*** Entries supplied Section Begins ***
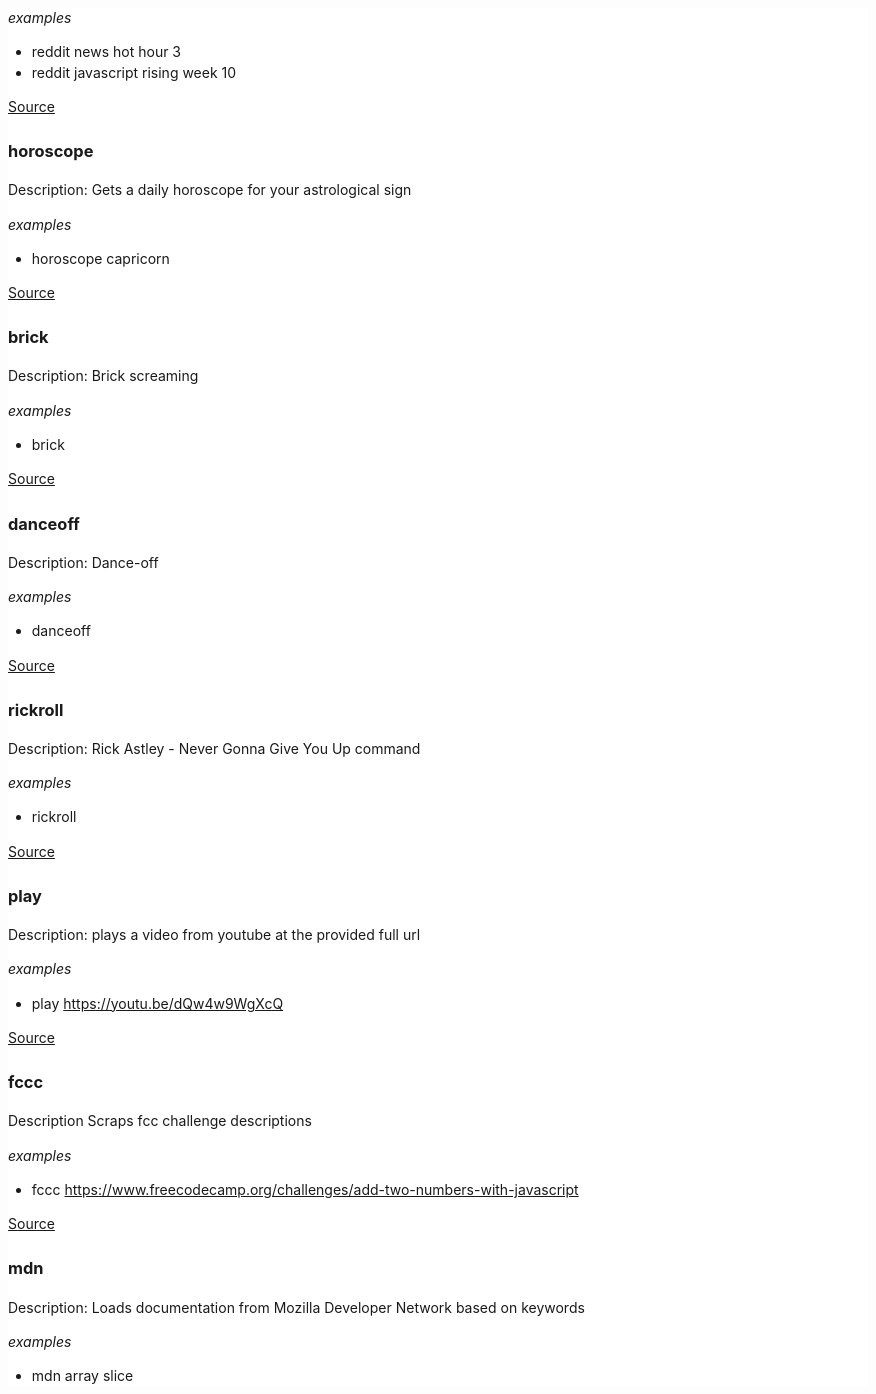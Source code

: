 _examples_
+  reddit news hot hour 3
+  reddit javascript rising week 10

[Source](https://github.com/campDevs/DiscordBot/blob/master/src/commands/fetch/SubredditTopCommand.js)  
### horoscope  
Description: Gets a daily horoscope for your astrological sign  

_examples_
+  horoscope capricorn

[Source](https://github.com/campDevs/DiscordBot/blob/master/src/commands/fun/horoscope.js)  
### brick  
Description: Brick screaming

_examples_
+  brick

[Source](https://github.com/campDevs/DiscordBot/blob/master/src/commands/humor/BrickCommand.js)  
### danceoff  
Description: Dance-off

_examples_
+  danceoff

[Source](https://github.com/campDevs/DiscordBot/blob/master/src/commands/humor/DanceOffCommand.js)  
### rickroll  
Description: Rick Astley - Never Gonna Give You Up command

_examples_
+  rickroll

[Source](https://github.com/campDevs/DiscordBot/blob/master/src/commands/humor/RickRollCommand.js)  
### play  
Description: plays a video from youtube at the provided full url  

_examples_
+  play https://youtu.be/dQw4w9WgXcQ

[Source](https://github.com/campDevs/DiscordBot/blob/master/src/commands/music/PlayCommand.js)  
### fccc  
Description Scraps fcc challenge descriptions  

_examples_
+  fccc https://www.freecodecamp.org/challenges/add-two-numbers-with-javascript

[Source](https://github.com/campDevs/DiscordBot/blob/master/src/commands/scrapers/FCCCommand.js)  
### mdn  
Description: Loads documentation from Mozilla Developer Network based on keywords

_examples_
+  mdn array slice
*** Entries supplied Section Ends ***
_Aim of the exercise_
In the records above, some lines hold the word "DiscordBot"; copy each such line.

_Output for this exercise_
[Source](https://github.com/campDevs/DiscordBot/blob/master/src/commands/fetch/SubredditTopCommand.js)  
[Source](https://github.com/campDevs/DiscordBot/blob/master/src/commands/fun/horoscope.js)  
[Source](https://github.com/campDevs/DiscordBot/blob/master/src/commands/humor/BrickCommand.js)  
[Source](https://github.com/campDevs/DiscordBot/blob/master/src/commands/humor/DanceOffCommand.js)  
[Source](https://github.com/campDevs/DiscordBot/blob/master/src/commands/humor/RickRollCommand.js)  
[Source](https://github.com/campDevs/DiscordBot/blob/master/src/commands/music/PlayCommand.js)  
[Source](https://github.com/campDevs/DiscordBot/blob/master/src/commands/scrapers/FCCCommand.js)  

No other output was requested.